HOW TO COMPLETE THIS TASK
Every line with the string "Applications" must be copied from the entries below.

* * * *

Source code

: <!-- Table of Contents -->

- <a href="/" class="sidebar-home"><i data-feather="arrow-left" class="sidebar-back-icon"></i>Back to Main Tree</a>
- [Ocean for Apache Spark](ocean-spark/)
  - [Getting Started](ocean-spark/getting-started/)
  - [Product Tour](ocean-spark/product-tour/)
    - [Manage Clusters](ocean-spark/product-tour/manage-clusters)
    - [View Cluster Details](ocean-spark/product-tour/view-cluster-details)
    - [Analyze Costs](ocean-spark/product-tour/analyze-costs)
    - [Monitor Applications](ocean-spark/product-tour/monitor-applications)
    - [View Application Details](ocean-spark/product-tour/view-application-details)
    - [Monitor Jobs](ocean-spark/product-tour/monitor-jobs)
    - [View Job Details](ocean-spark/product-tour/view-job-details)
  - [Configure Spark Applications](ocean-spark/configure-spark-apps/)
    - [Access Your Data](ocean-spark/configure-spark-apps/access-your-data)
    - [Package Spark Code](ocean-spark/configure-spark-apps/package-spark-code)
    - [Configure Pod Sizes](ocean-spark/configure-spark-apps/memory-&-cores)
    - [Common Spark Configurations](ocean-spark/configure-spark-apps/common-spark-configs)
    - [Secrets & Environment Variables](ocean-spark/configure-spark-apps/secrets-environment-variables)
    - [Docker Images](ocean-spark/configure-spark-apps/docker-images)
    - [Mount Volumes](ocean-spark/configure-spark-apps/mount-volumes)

* * * *

TASK RESPONSE
    - [Monitor Applications](ocean-spark/product-tour/monitor-applications)
  - [Configure Spark Applications](ocean-spark/configure-spark-apps/)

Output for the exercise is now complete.